El cielo estaba naranja. Aunque le parecía que había una gran luz en lo alto, la verdad es que la densa niebla mezclada con ceniza hacía imposible saber si el Sol estaba ahí fuera o no. Toda la luz que le iluminaba venía del interior de la Tierra. Una luz naranja, fuerte y oscura.

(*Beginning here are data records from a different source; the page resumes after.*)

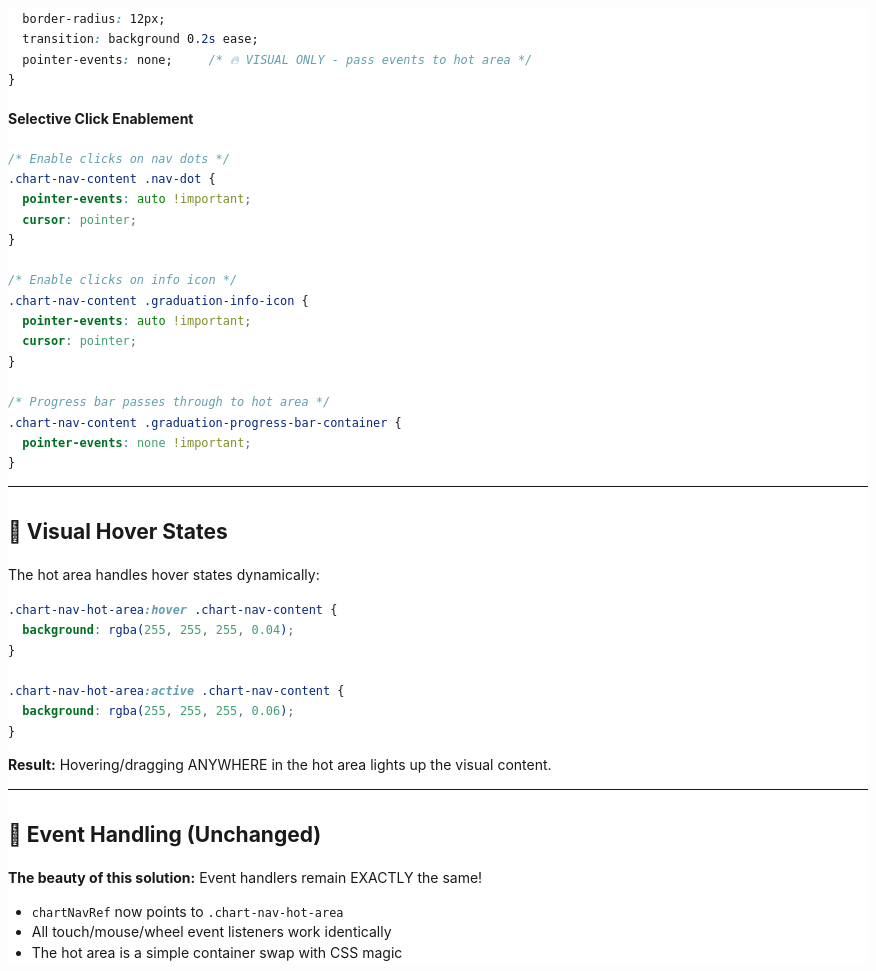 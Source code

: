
 ```css
  border-radius: 12px;
  transition: background 0.2s ease;
  pointer-events: none;     /* 🔥 VISUAL ONLY - pass events to hot area */
}
```

#### Selective Click Enablement
```css
/* Enable clicks on nav dots */
.chart-nav-content .nav-dot {
  pointer-events: auto !important;
  cursor: pointer;
}

/* Enable clicks on info icon */
.chart-nav-content .graduation-info-icon {
  pointer-events: auto !important;
  cursor: pointer;
}

/* Progress bar passes through to hot area */
.chart-nav-content .graduation-progress-bar-container {
  pointer-events: none !important;
}
```

---

## 🎨 Visual Hover States

The hot area handles hover states dynamically:

```css
.chart-nav-hot-area:hover .chart-nav-content {
  background: rgba(255, 255, 255, 0.04);
}

.chart-nav-hot-area:active .chart-nav-content {
  background: rgba(255, 255, 255, 0.06);
}
```

**Result:** Hovering/dragging ANYWHERE in the hot area lights up the visual content.

---

## 🔧 Event Handling (Unchanged)

**The beauty of this solution:** Event handlers remain EXACTLY the same!

- `chartNavRef` now points to `.chart-nav-hot-area`
- All touch/mouse/wheel event listeners work identically
- The hot area is a simple container swap with CSS magic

Con mil ríos de lava a su alrededor apenas podía moverse de la pequeña isla de tierra fría en la que afortunadamente pudo aterrizar. Al menos estaba en un lugar seguro. Pero, ¿para qué quería estar seguro? La Tierra estaba siendo destrozada. Abriéndose desde el interior y sacando todas sus entrañas. ¿Cómo estaría el resto del planeta? Cuando volaba apenas pudo ver más allá de unos cuantos kilómetros. Pero viendo la destrucción que reinaba en todo cuanto le alcanzaba la vista y sin rastro de ningún tipo de vida animal daba por hecho de que posiblemente el resto del planeta se encontraba ya totalmente destrozado. Tenía sentido si pensaba en los fallos en las comunicaciones que se habían estado produciendo desde hacía unos días.
Ahora tan solo podía sentarse en un montículo de arena. Observando como el planeta llevaba a todo ser viviente a la muerte. Viendo como el ciclo de la vida volvía a empezar. Vida – muerte – vida – muerte. Lo dinosaurios no pudieron vencerle y los humanos tampoco. Quizás dentro de millones de años cuando vuelva a resurgir la vida, lo haga en una forma más inteligente, más adaptada y sepa como sobrevivir en su planeta.
Sin futuro decidió no retrasar más la evolución. Buscó por los límites de la isla la grieta más grande y más profunda. Y saltó.